▶ Task directions
Write out the listing below character for character, though without its pictures.

━━━━━ Extracted material ━━━━━

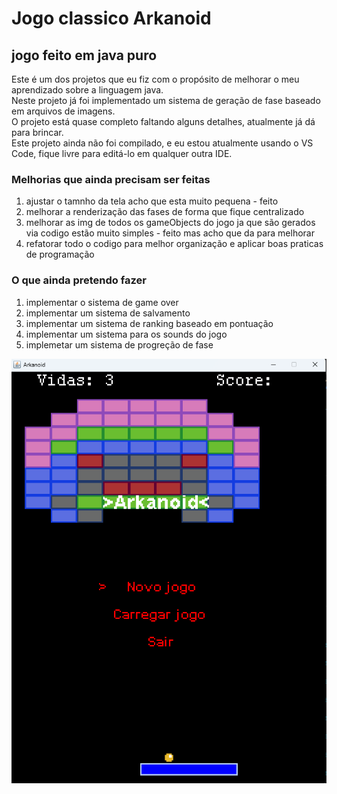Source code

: # Jogo classico Arkanoid

##  jogo feito em java puro
<p>
Este é um dos projetos que eu fiz com o propósito de melhorar o meu aprendizado sobre a linguagem java.<br>
Neste projeto já foi implementado um sistema de geração de fase baseado em arquivos de imagens.<br>
O projeto está quase completo faltando alguns detalhes, atualmente já dá para brincar. <br>
Este projeto ainda não foi compilado, e eu estou atualmente usando o VS Code, fique livre para editá-lo em qualquer outra IDE.  
</p>


### Melhorias que ainda precisam ser feitas 

1. ajustar o tamnho da tela acho que esta muito pequena - feito
2. melhorar a renderização das fases de forma que fique centralizado
3. melhorar as img de todos os gameObjects do jogo ja que são gerados via codigo estão muito simples - feito mas acho que da para melhorar
4. refatorar todo o codigo para melhor organização e aplicar boas praticas de programação

### O que ainda pretendo fazer  

1. implementar o sistema de game over
2. implementar um sistema de salvamento
3. implementar um sistema de ranking baseado em pontuação
4. implementar um sistema para os sounds do jogo
5. implemetar um sistema de progreção de fase

![jogo Arkanoid](https://github.com/RicardoCamargoPS/Arcanoid/blob/master/Arkanoid/src/com/ricardo/resurces/Arkanoid2.png)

━━━━━

▶ Response box
Source code

: # Jogo classico Arkanoid

##  jogo feito em java puro
<p>
Este é um dos projetos que eu fiz com o propósito de melhorar o meu aprendizado sobre a linguagem java.<br>
Neste projeto já foi implementado um sistema de geração de fase baseado em arquivos de imagens.<br>
O projeto está quase completo faltando alguns detalhes, atualmente já dá para brincar. <br>
Este projeto ainda não foi compilado, e eu estou atualmente usando o VS Code, fique livre para editá-lo em qualquer outra IDE.  
</p>


### Melhorias que ainda precisam ser feitas 

1. ajustar o tamnho da tela acho que esta muito pequena - feito
2. melhorar a renderização das fases de forma que fique centralizado
3. melhorar as img de todos os gameObjects do jogo ja que são gerados via codigo estão muito simples - feito mas acho que da para melhorar
4. refatorar todo o codigo para melhor organização e aplicar boas praticas de programação

### O que ainda pretendo fazer  

1. implementar o sistema de game over
2. implementar um sistema de salvamento
3. implementar um sistema de ranking baseado em pontuação
4. implementar um sistema para os sounds do jogo
5. implemetar um sistema de progreção de fase

![jogo Arkanoid](https://github.com/RicardoCamargoPS/Arcanoid/blob/master/Arkanoid/src/com/ricardo/resurces/Arkanoid2.png)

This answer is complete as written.